Another one bites the dust

I hate men. I can't abide them even now and then. Okay, that's not true, apparently I can abide them now and then, which is why I keep getting burned. Mike Z. talked to me online tonight, and when I talked about coming to Madison to visit, we ended up talking about our "relationship"...which led to him being "honest" and telling me that he wants to just be friends. He tried giving it a chance, but he feels something was missing...this being AFTER our fun weekend together. I am SO glad I didn't do anything I'd really regret. Still, it's disappointing. I knew it was a fat chance of anything working out, but I had sort of hoped it might.

Honestly, I am just really sick of this sort of shit. I've been dating fairly casually, from Matt during the school year to Mike Z. this summer, and all it's ended up doing is annoying the hell out of me. Thankfully, my heart has not become much involved, so it's not something I feel like crying over. It's more...the principle of the thing. I can't seem to get past THAT point. There's this point in a budding relationship...I can't cross over. Ever since ex-Mike, it's been failure after failure...any attempt to get over that point crashes and burns...like me trying to land the damn jet on the old Top Gun Nintendo game...stupid aircraft carrier.

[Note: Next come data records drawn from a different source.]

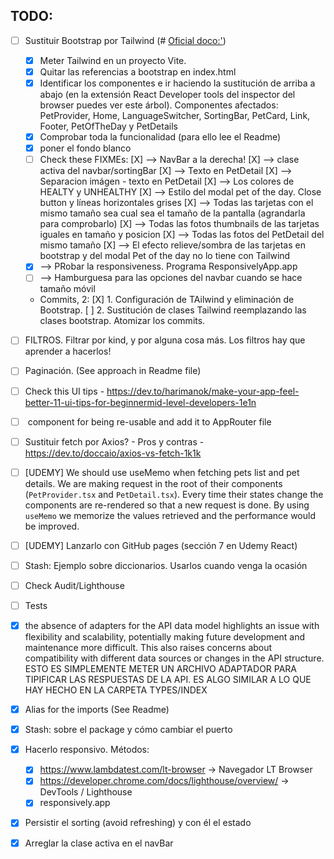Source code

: ## TODO:
- [ ] Sustituir Bootstrap por Tailwind (# [Oficial doco:'](https://tailwindcss.com/docs/guides/vite))
    - [X] Meter Tailwind en un proyecto Vite.
    - [X] Quitar las referencias a bootstrap en index.html
    - [X] Identificar los componentes e ir haciendo la sustitución de arriba a abajo (en la extensión React Developer tools    del inspector del browser puedes ver este árbol). Componentes afectados: PetProvider, Home, LanguageSwitcher, SortingBar, PetCard, Link, Footer, PetOfTheDay y PetDetails
    - [X] Comprobar toda la funcionalidad (para ello lee el Readme)
    - [X] poner el fondo blanco
    - [ ] Check these FIXMEs:
        [X] --> NavBar a la derecha!
        [X] --> clase activa del navbar/sortingBar
        [X] --> Texto en PetDetail
        [X] --> Separacion imágen - texto en PetDetail
        [X] --> Los colores de HEALTY y UNHEALTHY
        [X] --> Estilo del modal pet of the day. Close button y líneas horizontales grises
        [X] --> Todas las tarjetas con el mismo tamaño sea cual sea el tamaño de la pantalla (agrandarla para comprobarlo)
        [X] --> Todas las fotos thumbnails de las tarjetas iguales en tamaño y posicion
        [X] --> Todas las fotos del PetDetail del mismo tamaño
        [X] --> El efecto relieve/sombra de las tarjetas en bootstrap y del modal Pet of the day no lo tiene con Tailwind
    - [X] --> PRobar la responsiveness. Programa ResponsivelyApp.app    
    - [ ] --> Hamburguesa para las opciones del navbar cuando se hace tamaño móvil
    - Commits, 2: [X] 1. Configuración de TAilwind y eliminación de Bootstrap.
                  [ ] 2. Sustitución de clases Tailwind reemplazando las clases bootstrap.
                        Atomizar los commits.
- [ ] FILTROS. Filtrar por kind, y por alguna cosa más. Los filtros hay que aprender a hacerlos!
- [ ] Paginación. (See approach in Readme file)
- [ ] Check this UI tips - https://dev.to/harimanok/make-your-app-feel-better-11-ui-tips-for-beginnermid-level-developers-1e1n
- [ ] <NotFound /> component for being re-usable and add it to AppRouter file
- [ ] Sustituir fetch por Axios? - Pros y contras - https://dev.to/doccaio/axios-vs-fetch-1k1k
- [ ] [UDEMY] We should use useMemo when fetching pets list and pet details. We are making request in the root of their components (`PetProvider.tsx` and `PetDetail.tsx`). Every time their states change the components are re-rendered so that a new request is done. By using `useMemo` we memorize the values retrieved and the performance would be improved.
- [ ] [UDEMY] Lanzarlo con GitHub pages (sección 7 en Udemy React)
- [ ] Stash: Ejemplo sobre diccionarios. Usarlos cuando venga la ocasión
- [ ] Check Audit/Lighthouse
- [ ] Tests
- [X] the absence of adapters for the API data model highlights an issue with flexibility and scalability, potentially making future development and maintenance more difficult. This also raises concerns about compatibility with different data sources or changes in the API structure. ESTO ES SIMPLEMENTE METER UN ARCHIVO ADAPTADOR PARA TIPIFICAR LAS RESPUESTAS DE LA API. ES ALGO SIMILAR A LO QUE HAY HECHO EN LA CARPETA TYPES/INDEX
- [X] Alias for the imports (See Readme)
- [X] Stash: sobre el package y cómo cambiar el puerto
- [X] Hacerlo responsivo. Métodos:
    - [X] https://www.lambdatest.com/lt-browser -> Navegador LT Browser
    - [X] https://developer.chrome.com/docs/lighthouse/overview/ -> DevTools / Lighthouse
    - [X] responsively.app
- [X] Persistir el sorting (avoid refreshing) y con él el estado
- [X] Arreglar la clase activa en el navBar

::sigh:: Well, my summer has just become all that more boring. But you know what? I've survived before, and I'll survive again. It'd be nice to meet someone who could think of me seriously though. Until that miracle man decides to get up off his ass and meet me though, I think I'm going to try to have some more fabulous times with my friends, organize my room and life, and read some Harry Potter :)

Sorry for the negative tones in this entry, but hey, I can't be all smiles all the time...that would just get obnoxious. Not that my complaing about this guy or that guy doesn't get annoying, but hey, tell that to the stupid guys out there ;) For now, it's time to pop in a soothing movie and try to calm my mind down before bedtime. Later!